Another fictional vignette.
Asath d’n Vesheyrnath spoke the word of command to kill the lighting, and left the underground hall in darkness.
As he emerged blinking into the Calbeyn daylight he wondered whether any of those boys or girls, kandar or human, really had what it takes to become a temple knight. It needs a special combination of spiritual and martial qualities to serve the Guardian Ulseth the Just, celestial righter of wrongs in the way he did. But then he suspected that a decade ago Danasin, now the captain of the knights, had wondered the same about him. If Danasin hadn’t seen some potential, Asath would have stayed a cheesemaker in the Guild of Victuallers, just like his father. So better not to judge any of them too harshly.
He’d just spent many hours sparring with the sons and daughters of temple worshippers with wooden practice swords, and regaling them with tales such as the time the temple knights took on the ring of slavers and dragged them all back to the city in the chains meant for the slaves. The humans all liked that one, of course. All of were impressed when he demonstrated his narvork sword, of course, that sharp-edged instrument of justice that can slice an evildoer right down the middle.
He didn’t dwell on the fact being a temple knight means a lot of time spent on guard duty, or acting as bodyguards for the priests, rather than going forth and smiting evil. And he certainly avoided any mention of the messy end of the slavers story, when despite all the senior Guardianspeaker’s famed knowledge of the law, all of them proved too well connected with the merchant’s guild to face justice, and the temple were forced to release them all.
“There you are, Asath”, says a young novice, her robes marking him out as belonging to the most junior rank of the Guardianspeakers, “Alzandol wants to speak with you”.
“What, now?”, Asath says, “Can’t it wait?”
“Asath says it’s urgent”.
Reluctantly Asath makes his way to the senior Guardianspeaker’s chambers. He finds Alzandol in his study, on the highest level with the broad windows looking out across the gorge the holds the city.
“You wanted to see me”, he says.
“Yes”, replies the Guardianspeaker, “Our friends The Progressors need our help. It’s for a very covert mission of significant danger”.
“What does it entail”, asks Asath, “And why do they need our help?”.
“Travel into the Konaic Empire”, says Alzandol. Asath lets out a gasp; Alzandol clearly wasn’t exaggerating when he spoke of significant danger.

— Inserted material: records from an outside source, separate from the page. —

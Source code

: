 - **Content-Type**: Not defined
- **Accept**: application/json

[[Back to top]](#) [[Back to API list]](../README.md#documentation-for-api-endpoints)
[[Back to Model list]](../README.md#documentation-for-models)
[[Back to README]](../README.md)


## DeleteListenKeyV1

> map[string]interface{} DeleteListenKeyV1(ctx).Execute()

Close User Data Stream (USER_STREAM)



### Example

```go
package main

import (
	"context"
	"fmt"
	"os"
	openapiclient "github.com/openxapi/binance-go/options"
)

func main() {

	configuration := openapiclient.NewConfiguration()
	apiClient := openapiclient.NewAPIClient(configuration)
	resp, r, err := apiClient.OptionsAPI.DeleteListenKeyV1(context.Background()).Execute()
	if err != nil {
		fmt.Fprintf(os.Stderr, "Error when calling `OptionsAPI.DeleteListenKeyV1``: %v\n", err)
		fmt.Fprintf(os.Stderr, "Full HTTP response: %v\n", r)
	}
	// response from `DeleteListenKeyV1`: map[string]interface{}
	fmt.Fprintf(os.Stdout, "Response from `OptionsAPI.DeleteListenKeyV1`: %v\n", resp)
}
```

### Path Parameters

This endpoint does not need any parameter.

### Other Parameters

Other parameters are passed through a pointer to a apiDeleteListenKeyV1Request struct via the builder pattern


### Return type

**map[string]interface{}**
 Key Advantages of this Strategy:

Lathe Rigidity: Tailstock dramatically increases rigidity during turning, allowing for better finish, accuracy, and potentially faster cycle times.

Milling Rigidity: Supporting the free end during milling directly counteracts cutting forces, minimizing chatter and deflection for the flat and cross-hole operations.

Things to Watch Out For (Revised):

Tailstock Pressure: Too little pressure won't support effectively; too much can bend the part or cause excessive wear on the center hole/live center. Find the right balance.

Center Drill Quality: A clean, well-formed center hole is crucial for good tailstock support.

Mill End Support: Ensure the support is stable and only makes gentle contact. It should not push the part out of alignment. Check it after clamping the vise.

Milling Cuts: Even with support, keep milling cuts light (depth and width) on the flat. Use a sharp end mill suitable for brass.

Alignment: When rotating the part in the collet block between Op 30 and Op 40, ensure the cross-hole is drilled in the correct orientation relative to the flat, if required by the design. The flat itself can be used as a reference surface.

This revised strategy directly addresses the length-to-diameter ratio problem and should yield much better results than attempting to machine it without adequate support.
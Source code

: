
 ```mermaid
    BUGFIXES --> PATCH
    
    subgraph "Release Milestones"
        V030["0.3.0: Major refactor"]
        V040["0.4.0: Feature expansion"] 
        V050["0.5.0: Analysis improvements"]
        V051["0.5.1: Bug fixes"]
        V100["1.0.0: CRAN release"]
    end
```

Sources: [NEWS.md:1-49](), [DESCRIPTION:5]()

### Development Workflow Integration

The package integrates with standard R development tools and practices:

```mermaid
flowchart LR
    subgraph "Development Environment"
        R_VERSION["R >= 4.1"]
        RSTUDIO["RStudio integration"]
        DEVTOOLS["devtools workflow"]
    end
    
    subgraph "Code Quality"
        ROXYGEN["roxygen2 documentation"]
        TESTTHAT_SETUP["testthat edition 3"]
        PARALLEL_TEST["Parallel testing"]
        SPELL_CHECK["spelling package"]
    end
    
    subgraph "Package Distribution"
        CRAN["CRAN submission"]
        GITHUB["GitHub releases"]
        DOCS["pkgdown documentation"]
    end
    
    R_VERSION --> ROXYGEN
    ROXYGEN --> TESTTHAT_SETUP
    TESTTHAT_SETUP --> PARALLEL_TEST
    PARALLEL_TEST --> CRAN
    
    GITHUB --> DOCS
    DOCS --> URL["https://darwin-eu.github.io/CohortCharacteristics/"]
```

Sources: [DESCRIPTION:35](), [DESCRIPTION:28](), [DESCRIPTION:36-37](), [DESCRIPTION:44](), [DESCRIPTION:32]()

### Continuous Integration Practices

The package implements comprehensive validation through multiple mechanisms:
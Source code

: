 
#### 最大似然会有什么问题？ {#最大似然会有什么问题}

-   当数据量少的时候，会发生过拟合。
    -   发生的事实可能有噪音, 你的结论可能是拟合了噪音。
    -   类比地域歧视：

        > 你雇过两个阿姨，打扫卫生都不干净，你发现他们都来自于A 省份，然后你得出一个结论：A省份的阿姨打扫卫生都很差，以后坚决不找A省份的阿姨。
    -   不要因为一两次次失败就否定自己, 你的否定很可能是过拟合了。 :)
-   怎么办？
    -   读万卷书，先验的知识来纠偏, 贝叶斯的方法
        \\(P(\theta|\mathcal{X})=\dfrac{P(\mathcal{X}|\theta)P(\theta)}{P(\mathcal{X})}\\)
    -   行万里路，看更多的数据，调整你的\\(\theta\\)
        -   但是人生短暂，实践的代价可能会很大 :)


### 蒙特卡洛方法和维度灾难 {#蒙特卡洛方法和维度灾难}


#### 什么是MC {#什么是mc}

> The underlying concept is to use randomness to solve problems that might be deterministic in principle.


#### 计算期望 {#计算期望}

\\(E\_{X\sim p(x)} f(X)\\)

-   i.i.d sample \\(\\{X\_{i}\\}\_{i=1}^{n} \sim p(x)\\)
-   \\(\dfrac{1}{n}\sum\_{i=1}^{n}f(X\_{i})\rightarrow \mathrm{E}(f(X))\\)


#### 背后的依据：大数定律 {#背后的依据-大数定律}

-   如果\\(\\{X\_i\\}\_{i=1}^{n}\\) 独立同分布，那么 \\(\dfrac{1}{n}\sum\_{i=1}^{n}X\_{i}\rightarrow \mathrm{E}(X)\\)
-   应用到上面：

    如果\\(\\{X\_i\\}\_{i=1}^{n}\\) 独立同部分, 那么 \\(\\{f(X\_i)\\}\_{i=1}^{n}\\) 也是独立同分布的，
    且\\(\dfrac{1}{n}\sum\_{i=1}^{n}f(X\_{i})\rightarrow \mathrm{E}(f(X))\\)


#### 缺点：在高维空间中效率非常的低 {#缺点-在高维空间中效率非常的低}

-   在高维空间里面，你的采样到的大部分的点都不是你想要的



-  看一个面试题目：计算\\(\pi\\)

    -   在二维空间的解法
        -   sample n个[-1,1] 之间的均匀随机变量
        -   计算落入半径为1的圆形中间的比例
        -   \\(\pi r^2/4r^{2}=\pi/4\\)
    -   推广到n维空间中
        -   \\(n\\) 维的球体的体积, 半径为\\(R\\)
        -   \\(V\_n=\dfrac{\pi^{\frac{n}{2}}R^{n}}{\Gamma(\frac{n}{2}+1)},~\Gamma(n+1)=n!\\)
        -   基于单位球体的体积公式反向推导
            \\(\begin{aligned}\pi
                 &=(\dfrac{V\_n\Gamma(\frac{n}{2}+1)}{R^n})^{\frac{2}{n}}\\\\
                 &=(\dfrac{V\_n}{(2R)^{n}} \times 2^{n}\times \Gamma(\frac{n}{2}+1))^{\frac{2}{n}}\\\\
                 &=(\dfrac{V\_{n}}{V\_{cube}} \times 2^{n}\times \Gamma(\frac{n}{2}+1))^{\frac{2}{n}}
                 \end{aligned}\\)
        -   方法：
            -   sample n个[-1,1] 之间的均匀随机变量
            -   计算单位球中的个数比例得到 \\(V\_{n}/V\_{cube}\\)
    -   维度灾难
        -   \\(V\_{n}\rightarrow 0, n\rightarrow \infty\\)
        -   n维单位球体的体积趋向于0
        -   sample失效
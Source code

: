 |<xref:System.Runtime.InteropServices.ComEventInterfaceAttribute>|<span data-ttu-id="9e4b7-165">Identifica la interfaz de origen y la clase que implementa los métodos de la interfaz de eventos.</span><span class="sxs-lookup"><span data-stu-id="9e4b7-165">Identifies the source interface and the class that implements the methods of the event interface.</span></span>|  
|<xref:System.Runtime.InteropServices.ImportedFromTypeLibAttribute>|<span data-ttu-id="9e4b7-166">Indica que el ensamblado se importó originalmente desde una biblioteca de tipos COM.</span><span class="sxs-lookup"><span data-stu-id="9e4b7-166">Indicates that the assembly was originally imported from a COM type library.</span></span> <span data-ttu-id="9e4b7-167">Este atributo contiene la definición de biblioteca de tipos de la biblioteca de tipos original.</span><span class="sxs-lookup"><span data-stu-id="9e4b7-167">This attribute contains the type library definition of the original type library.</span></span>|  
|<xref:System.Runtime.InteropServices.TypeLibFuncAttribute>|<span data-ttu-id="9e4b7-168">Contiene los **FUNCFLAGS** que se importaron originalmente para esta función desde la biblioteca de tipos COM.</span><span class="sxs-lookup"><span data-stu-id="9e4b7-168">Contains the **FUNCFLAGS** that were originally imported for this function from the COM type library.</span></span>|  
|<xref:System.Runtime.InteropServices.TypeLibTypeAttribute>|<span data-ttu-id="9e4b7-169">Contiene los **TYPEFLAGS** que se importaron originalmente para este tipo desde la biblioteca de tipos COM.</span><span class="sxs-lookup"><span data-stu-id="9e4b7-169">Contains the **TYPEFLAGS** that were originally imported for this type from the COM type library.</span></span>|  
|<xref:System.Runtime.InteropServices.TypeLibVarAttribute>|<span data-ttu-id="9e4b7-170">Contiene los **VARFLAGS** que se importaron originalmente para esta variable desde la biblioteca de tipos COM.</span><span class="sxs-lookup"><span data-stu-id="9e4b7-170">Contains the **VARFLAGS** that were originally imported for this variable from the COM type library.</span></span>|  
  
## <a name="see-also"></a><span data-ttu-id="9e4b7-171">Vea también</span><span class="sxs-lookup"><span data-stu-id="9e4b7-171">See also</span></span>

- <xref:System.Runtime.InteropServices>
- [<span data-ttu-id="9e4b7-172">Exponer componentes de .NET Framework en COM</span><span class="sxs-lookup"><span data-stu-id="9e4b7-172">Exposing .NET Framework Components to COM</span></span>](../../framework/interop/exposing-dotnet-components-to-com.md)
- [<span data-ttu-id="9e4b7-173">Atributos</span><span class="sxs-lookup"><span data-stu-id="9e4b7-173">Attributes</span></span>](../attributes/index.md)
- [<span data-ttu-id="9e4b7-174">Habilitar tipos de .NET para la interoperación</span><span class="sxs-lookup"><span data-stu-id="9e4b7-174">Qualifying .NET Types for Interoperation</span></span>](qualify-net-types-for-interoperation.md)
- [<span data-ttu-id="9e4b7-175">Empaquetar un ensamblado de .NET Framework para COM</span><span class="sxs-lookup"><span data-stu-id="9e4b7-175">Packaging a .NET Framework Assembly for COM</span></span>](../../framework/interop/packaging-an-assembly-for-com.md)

“There is a talented human child”, Alzandol continues, “A slave in the household of a high ranking noble in the city of Selnin. If the wizards of Selnin were to discover the child, they will kill him, as they do with any such human they find. The Progressors intend to travel to the city disguised as merchants, find this child, and bring him back to the Academy of the Mind here in Calbeyn. They need a skilled warrior to accompany them and defend against the dangers they may face on the journey, or at the destination. I suggested your name”.
Asath considers the implications of this; he’s bodyguarding a bunch of wizards on an errand into the heart of a brutal empire. This is the sort of thing he might not come back from. But the values of the Konaic Empire stand in total opposition to everything the Guardian Ulseth stands for. It’s precisely the sort of thing Asath became a knight to do. If he’s not willing to go on such a mission, he might as well be making cheese with his father.
“When do we leave?”, he asks.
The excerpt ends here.